■ Activity ■
Below are records; work out how many of their lines contain "hero" and give only that number.

■ Exercise input ■
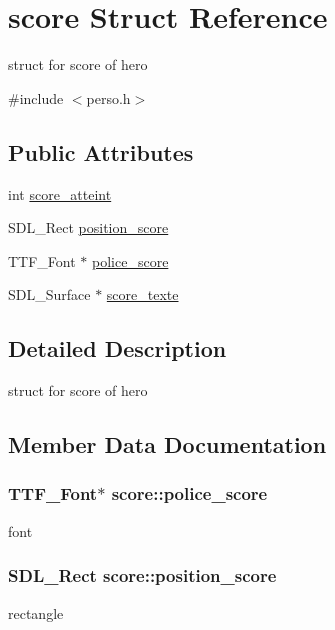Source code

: \hypertarget{structscore}{}\section{score Struct Reference}
\label{structscore}


struct for score of hero  




{\ttfamily \#include $<$perso.\+h$>$}

\subsection*{Public Attributes}
\begin{DoxyCompactItemize}
\item 
int \hyperlink{structscore_a86ee1f22a5bf4e92781f2b2165aa0859}{score\+\_\+atteint}
\item 
S\+D\+L\+\_\+\+Rect \hyperlink{structscore_a444e826e64d1abf14dc0108095752cc1}{position\+\_\+score}
\item 
T\+T\+F\+\_\+\+Font $\ast$ \hyperlink{structscore_aa8088c00f0a0ce91db39deb03afc7110}{police\+\_\+score}
\item 
S\+D\+L\+\_\+\+Surface $\ast$ \hyperlink{structscore_aa5918332d1797da4bedaccfce5446b88}{score\+\_\+texte}
\end{DoxyCompactItemize}


\subsection{Detailed Description}
struct for score of hero 

\subsection{Member Data Documentation}
\subsubsection[{\texorpdfstring{police\+\_\+score}{police_score}}]{\setlength{\rightskip}{0pt plus 5cm}T\+T\+F\+\_\+\+Font$\ast$ score\+::police\+\_\+score}\hypertarget{structscore_aa8088c00f0a0ce91db39deb03afc7110}{}\label{structscore_aa8088c00f0a0ce91db39deb03afc7110}
font 
\subsubsection[{\texorpdfstring{position\+\_\+score}{position_score}}]{\setlength{\rightskip}{0pt plus 5cm}S\+D\+L\+\_\+\+Rect score\+::position\+\_\+score}\hypertarget{structscore_a444e826e64d1abf14dc0108095752cc1}{}\label{structscore_a444e826e64d1abf14dc0108095752cc1}
rectangle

■ Response box ■
2